Which lines in the listing below contain "foco"? Copy each of them.

▬▬▬▬▬▬▬▬▬▬

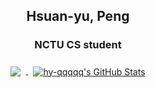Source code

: <h2 align="center"> Hsuan-yu, Peng </h2>
<h3 align="center"> NCTU CS student </h3>

<p align="center">

  <a href="https://github.com/hy-qqqqq">
    <img align="center" style="margin:0.5rem" src="https://github-readme-stats.vercel.app/api/top-langs/?username=hy-qqqqq&hide=html,css&title_color=ffffff&text_color=c9cacc&icon_color=4AB197&bg_color=1A2B34" />
  </a>

  <a href="https://github.com/hy-qqqqq">
    <img align="center" style="margin:0.5rem" src="https://github-readme-stats.vercel.app/api?username=hy-qqqqq&show_icons=true&line_height=27&count_private=true&title_color=ffffff&text_color=c9cacc&icon_color=4AB097&bg_color=1A2B34" alt="hy-qqqqq's GitHub Stats" />
  </a>
 
</p>
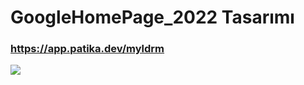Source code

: # GoogleHomePage_2022 Tasarımı

### https://app.patika.dev/myldrm

<img src="https://www.google.com.tr/images/branding/googlelogo/1x/googlelogo_light_color_272x92dp.png" >

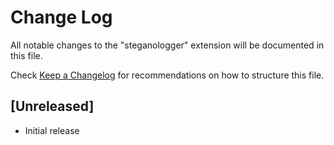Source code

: # Change Log

All notable changes to the "steganologger" extension will be documented in this file.

Check [Keep a Changelog](http://keepachangelog.com/) for recommendations on how to structure this file.

## [Unreleased]

- Initial release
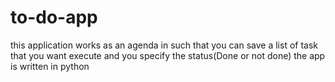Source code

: # to-do-app
this application works as an agenda in such that you can save a list of task that you want execute and you specify the status(Done or not done)
the app is written in python
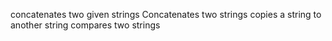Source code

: concatenates two given strings
Concatenates two strings
copies a string to another string
compares two strings
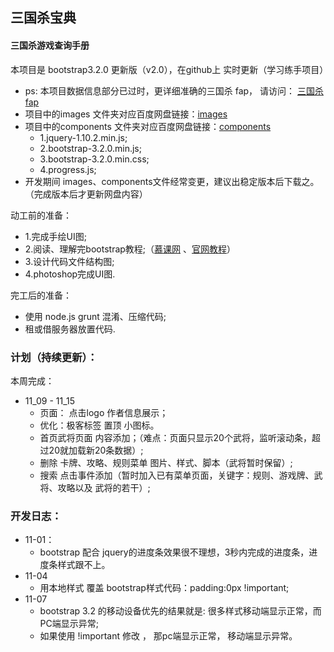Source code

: 
## 三国杀宝典

#### 三国杀游戏查询手册

本项目是 bootstrap3.2.0 更新版（v2.0），在github上 实时更新（学习练手项目）

* ps: 本项目数据信息部分已过时，更详细准确的三国杀 fap， 请访问： [三国杀fap](http://dadao.net/sgs/#) 
* 项目中的images 文件夹对应百度网盘链接：[images](http://pan.baidu.com/s/1sjmEicd) 
* 项目中的components 文件夹对应百度网盘链接：[components](http://pan.baidu.com/s/1i3yzO93)
  * 1.jquery-1.10.2.min.js; 
  * 2.bootstrap-3.2.0.min.js; 
  * 3.bootstrap-3.2.0.min.css;
  * 4.progress.js;
* 开发期间 images、components文件经常变更，建议出稳定版本后下载之。（完成版本后才更新网盘内容）


动工前的准备：
* 1.完成手绘UI图;
* 2.阅读、理解完bootstrap教程;（[慕课网](http://www.imooc.com/learn/141) 、[官网教程](http://v3.bootcss.com/)）
* 3.设计代码文件结构图;
* 4.photoshop完成UI图.

完工后的准备：
* 使用 node.js grunt 混淆、压缩代码;
* 租或借服务器放置代码.

### 计划（持续更新）：

本周完成：
* 11_09 - 11_15
  * 页面： 点击logo 作者信息展示；
  * 优化：极客标签  置顶 小图标。
  * 首页武将页面 内容添加；（难点：页面只显示20个武将，监听滚动条，超过20就加载新20条数据）;
  * 删除 卡牌、攻略、规则菜单 图片、样式、脚本（武将暂时保留）;
  * 搜索 点击事件添加（暂时加入已有菜单页面，关键字：规则、游戏牌、武将、攻略以及 武将的若干）;


### 开发日志：
* 11-01：
  * bootstrap 配合 jquery的进度条效果很不理想，3秒内完成的进度条，进度条样式跟不上。
* 11-04
  * 用本地样式 覆盖 bootstrap样式代码：padding:0px !important;
* 11-07
  * bootstrap 3.2 的移动设备优先的结果就是: 很多样式移动端显示正常，而PC端显示异常; 
  * 如果使用 !important 修改 ， 那pc端显示正常， 移动端显示异常。

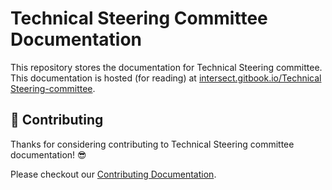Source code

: # Technical Steering Committee Documentation

This repository stores the documentation for Technical Steering committee.
This documentation is hosted (for reading) at [intersect.gitbook.io/Technical Steering-committee](https://intersect.gitbook.io/Technical-Steering-committee).

## 🤝 Contributing

Thanks for considering contributing to Technical Steering committee documentation! 😎

Please checkout our [Contributing Documentation](./CONTRIBUTING.md).
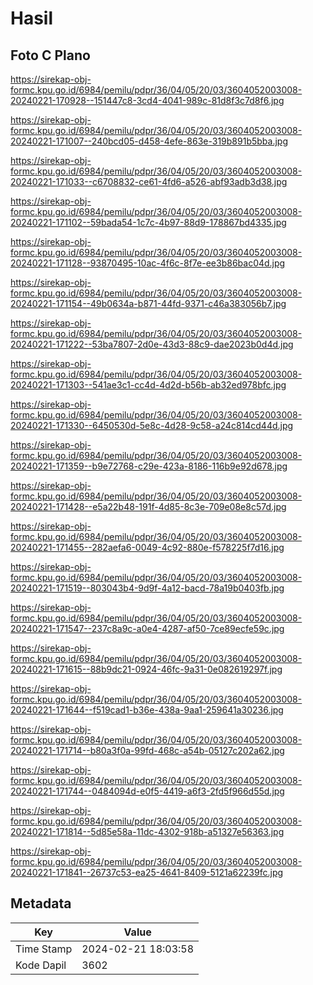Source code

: # Hasil

## Foto C Plano

https://sirekap-obj-formc.kpu.go.id/6984/pemilu/pdpr/36/04/05/20/03/3604052003008-20240221-170928--151447c8-3cd4-4041-989c-81d8f3c7d8f6.jpg

https://sirekap-obj-formc.kpu.go.id/6984/pemilu/pdpr/36/04/05/20/03/3604052003008-20240221-171007--240bcd05-d458-4efe-863e-319b891b5bba.jpg

https://sirekap-obj-formc.kpu.go.id/6984/pemilu/pdpr/36/04/05/20/03/3604052003008-20240221-171033--c6708832-ce61-4fd6-a526-abf93adb3d38.jpg

https://sirekap-obj-formc.kpu.go.id/6984/pemilu/pdpr/36/04/05/20/03/3604052003008-20240221-171102--59bada54-1c7c-4b97-88d9-178867bd4335.jpg

https://sirekap-obj-formc.kpu.go.id/6984/pemilu/pdpr/36/04/05/20/03/3604052003008-20240221-171128--93870495-10ac-4f6c-8f7e-ee3b86bac04d.jpg

https://sirekap-obj-formc.kpu.go.id/6984/pemilu/pdpr/36/04/05/20/03/3604052003008-20240221-171154--49b0634a-b871-44fd-9371-c46a383056b7.jpg

https://sirekap-obj-formc.kpu.go.id/6984/pemilu/pdpr/36/04/05/20/03/3604052003008-20240221-171222--53ba7807-2d0e-43d3-88c9-dae2023b0d4d.jpg

https://sirekap-obj-formc.kpu.go.id/6984/pemilu/pdpr/36/04/05/20/03/3604052003008-20240221-171303--541ae3c1-cc4d-4d2d-b56b-ab32ed978bfc.jpg

https://sirekap-obj-formc.kpu.go.id/6984/pemilu/pdpr/36/04/05/20/03/3604052003008-20240221-171330--6450530d-5e8c-4d28-9c58-a24c814cd44d.jpg

https://sirekap-obj-formc.kpu.go.id/6984/pemilu/pdpr/36/04/05/20/03/3604052003008-20240221-171359--b9e72768-c29e-423a-8186-116b9e92d678.jpg

https://sirekap-obj-formc.kpu.go.id/6984/pemilu/pdpr/36/04/05/20/03/3604052003008-20240221-171428--e5a22b48-191f-4d85-8c3e-709e08e8c57d.jpg

https://sirekap-obj-formc.kpu.go.id/6984/pemilu/pdpr/36/04/05/20/03/3604052003008-20240221-171455--282aefa6-0049-4c92-880e-f578225f7d16.jpg

https://sirekap-obj-formc.kpu.go.id/6984/pemilu/pdpr/36/04/05/20/03/3604052003008-20240221-171519--803043b4-9d9f-4a12-bacd-78a19b0403fb.jpg

https://sirekap-obj-formc.kpu.go.id/6984/pemilu/pdpr/36/04/05/20/03/3604052003008-20240221-171547--237c8a9c-a0e4-4287-af50-7ce89ecfe59c.jpg

https://sirekap-obj-formc.kpu.go.id/6984/pemilu/pdpr/36/04/05/20/03/3604052003008-20240221-171615--88b9dc21-0924-46fc-9a31-0e082619297f.jpg

https://sirekap-obj-formc.kpu.go.id/6984/pemilu/pdpr/36/04/05/20/03/3604052003008-20240221-171644--f519cad1-b36e-438a-9aa1-259641a30236.jpg

https://sirekap-obj-formc.kpu.go.id/6984/pemilu/pdpr/36/04/05/20/03/3604052003008-20240221-171714--b80a3f0a-99fd-468c-a54b-05127c202a62.jpg

https://sirekap-obj-formc.kpu.go.id/6984/pemilu/pdpr/36/04/05/20/03/3604052003008-20240221-171744--0484094d-e0f5-4419-a6f3-2fd5f966d55d.jpg

https://sirekap-obj-formc.kpu.go.id/6984/pemilu/pdpr/36/04/05/20/03/3604052003008-20240221-171814--5d85e58a-11dc-4302-918b-a51327e56363.jpg

https://sirekap-obj-formc.kpu.go.id/6984/pemilu/pdpr/36/04/05/20/03/3604052003008-20240221-171841--26737c53-ea25-4641-8409-5121a62239fc.jpg


## Metadata

| Key        | Value               |
| ---------- | ------------------- |
| Time Stamp | 2024-02-21 18:03:58 |
| Kode Dapil | 3602                |



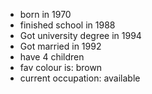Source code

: * born in 1970
* finished school in 1988
* Got university degree in 1994
* Got married in 1992
* have 4 children
* fav colour is: brown
* current occupation: available

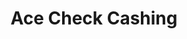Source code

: ---
title: Ace Check Cashing
slug: ace-check-cashing
updated-on: '2024-05-30T13:44:31.749Z'
created-on: '2024-05-30T13:41:46.671Z'
published-on: '2024-05-30T13:54:32.469Z'
f_city-state-2:
- cms/city/dayton-oh.md
- cms/city/roseburg-or.md
- cms/city/levittown-pa.md
- cms/city/bensalem-pa.md
- cms/city/worth-tx.md
f_locations:
- cms/payday-loan/ace-check-cashing-910.md
- cms/payday-loan/ace-check-cashing-911.md
- cms/payday-loan/ace-check-cashing-912.md
- cms/payday-loan/ace-check-cashing-913.md
- cms/payday-loan/ace-check-cashing-914.md
f_states:
- cms/state/ohio.md
- cms/state/oregon.md
- cms/state/pennsylvania.md
- cms/state/texas.md
layout: '[company].html'
tags: company
---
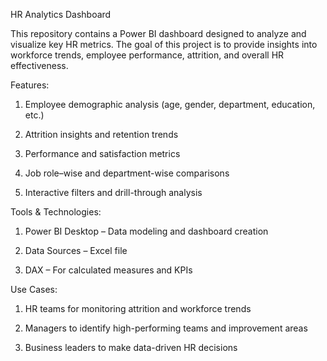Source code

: HR Analytics Dashboard

This repository contains a Power BI dashboard designed to analyze and visualize key HR metrics. The goal of this project is to provide insights into workforce trends, employee performance, attrition, and overall HR effectiveness.

  Features:

1. Employee demographic analysis (age, gender, department, education, etc.)

2. Attrition insights and retention trends

3. Performance and satisfaction metrics

4. Job role–wise and department-wise comparisons

5. Interactive filters and drill-through analysis

  Tools & Technologies:

1. Power BI Desktop – Data modeling and dashboard creation

2. Data Sources – Excel file

3. DAX – For calculated measures and KPIs

Use Cases:

1. HR teams for monitoring attrition and workforce trends

2. Managers to identify high-performing teams and improvement areas

3. Business leaders to make data-driven HR decisions
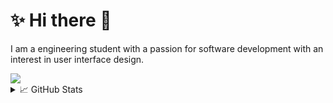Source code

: # ✨ Hi there 👋

I am a engineering student with a passion for software development with an interest in user interface design.

<img src="https://skillicons.dev/icons?i=androidstudio,bash,blender,c,css,bots,docker,electron,figma,git,github,gitlab,go,html,java,js,linux,mastodon,mongodb,mysql,nodejs,ps,raspberrypi,rust,svelte,tailwind,threejs,vue,wasm" />

<details>
  <summary>📈 GitHub Stats</summary>
  <img src="https://github-readme-stats.vercel.app/api/top-langs/?username=eNiiju&hide=html&langs_count=6&theme=nightowl&hide_border=false&include_all_commits=false&count_private=false&layout=compact" />
</details>
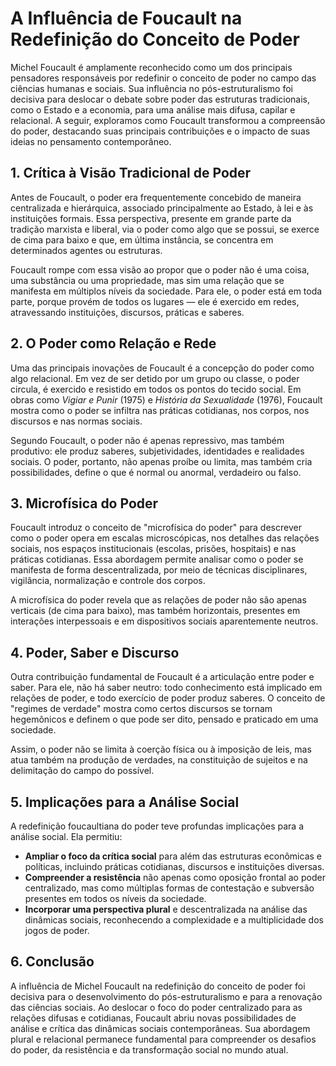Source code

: # A Influência de Foucault na Redefinição do Conceito de Poder

Michel Foucault é amplamente reconhecido como um dos principais pensadores responsáveis por redefinir o conceito de poder no campo das ciências humanas e sociais. Sua influência no pós-estruturalismo foi decisiva para deslocar o debate sobre poder das estruturas tradicionais, como o Estado e a economia, para uma análise mais difusa, capilar e relacional. A seguir, exploramos como Foucault transformou a compreensão do poder, destacando suas principais contribuições e o impacto de suas ideias no pensamento contemporâneo.

## 1. Crítica à Visão Tradicional de Poder

Antes de Foucault, o poder era frequentemente concebido de maneira centralizada e hierárquica, associado principalmente ao Estado, à lei e às instituições formais. Essa perspectiva, presente em grande parte da tradição marxista e liberal, via o poder como algo que se possui, se exerce de cima para baixo e que, em última instância, se concentra em determinados agentes ou estruturas.

Foucault rompe com essa visão ao propor que o poder não é uma coisa, uma substância ou uma propriedade, mas sim uma relação que se manifesta em múltiplos níveis da sociedade. Para ele, o poder está em toda parte, porque provém de todos os lugares — ele é exercido em redes, atravessando instituições, discursos, práticas e saberes.

## 2. O Poder como Relação e Rede

Uma das principais inovações de Foucault é a concepção do poder como algo relacional. Em vez de ser detido por um grupo ou classe, o poder circula, é exercido e resistido em todos os pontos do tecido social. Em obras como *Vigiar e Punir* (1975) e *História da Sexualidade* (1976), Foucault mostra como o poder se infiltra nas práticas cotidianas, nos corpos, nos discursos e nas normas sociais.

Segundo Foucault, o poder não é apenas repressivo, mas também produtivo: ele produz saberes, subjetividades, identidades e realidades sociais. O poder, portanto, não apenas proíbe ou limita, mas também cria possibilidades, define o que é normal ou anormal, verdadeiro ou falso.

## 3. Microfísica do Poder

Foucault introduz o conceito de "microfísica do poder" para descrever como o poder opera em escalas microscópicas, nos detalhes das relações sociais, nos espaços institucionais (escolas, prisões, hospitais) e nas práticas cotidianas. Essa abordagem permite analisar como o poder se manifesta de forma descentralizada, por meio de técnicas disciplinares, vigilância, normalização e controle dos corpos.

A microfísica do poder revela que as relações de poder não são apenas verticais (de cima para baixo), mas também horizontais, presentes em interações interpessoais e em dispositivos sociais aparentemente neutros.

## 4. Poder, Saber e Discurso

Outra contribuição fundamental de Foucault é a articulação entre poder e saber. Para ele, não há saber neutro: todo conhecimento está implicado em relações de poder, e todo exercício de poder produz saberes. O conceito de "regimes de verdade" mostra como certos discursos se tornam hegemônicos e definem o que pode ser dito, pensado e praticado em uma sociedade.

Assim, o poder não se limita à coerção física ou à imposição de leis, mas atua também na produção de verdades, na constituição de sujeitos e na delimitação do campo do possível.

## 5. Implicações para a Análise Social

A redefinição foucaultiana do poder teve profundas implicações para a análise social. Ela permitiu:

- **Ampliar o foco da crítica social** para além das estruturas econômicas e políticas, incluindo práticas cotidianas, discursos e instituições diversas.
- **Compreender a resistência** não apenas como oposição frontal ao poder centralizado, mas como múltiplas formas de contestação e subversão presentes em todos os níveis da sociedade.
- **Incorporar uma perspectiva plural** e descentralizada na análise das dinâmicas sociais, reconhecendo a complexidade e a multiplicidade dos jogos de poder.

## 6. Conclusão

A influência de Michel Foucault na redefinição do conceito de poder foi decisiva para o desenvolvimento do pós-estruturalismo e para a renovação das ciências sociais. Ao deslocar o foco do poder centralizado para as relações difusas e cotidianas, Foucault abriu novas possibilidades de análise e crítica das dinâmicas sociais contemporâneas. Sua abordagem plural e relacional permanece fundamental para compreender os desafios do poder, da resistência e da transformação social no mundo atual.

▬▬▬▬▬▬▬▬▬▬

- [Exercise answer]:
- **Ampliar o foco da crítica social** para além das estruturas econômicas e políticas, incluindo práticas cotidianas, discursos e instituições diversas.
A influência de Michel Foucault na redefinição do conceito de poder foi decisiva para o desenvolvimento do pós-estruturalismo e para a renovação das ciências sociais. Ao deslocar o foco do poder centralizado para as relações difusas e cotidianas, Foucault abriu novas possibilidades de análise e crítica das dinâmicas sociais contemporâneas. Sua abordagem plural e relacional permanece fundamental para compreender os desafios do poder, da resistência e da transformação social no mundo atual.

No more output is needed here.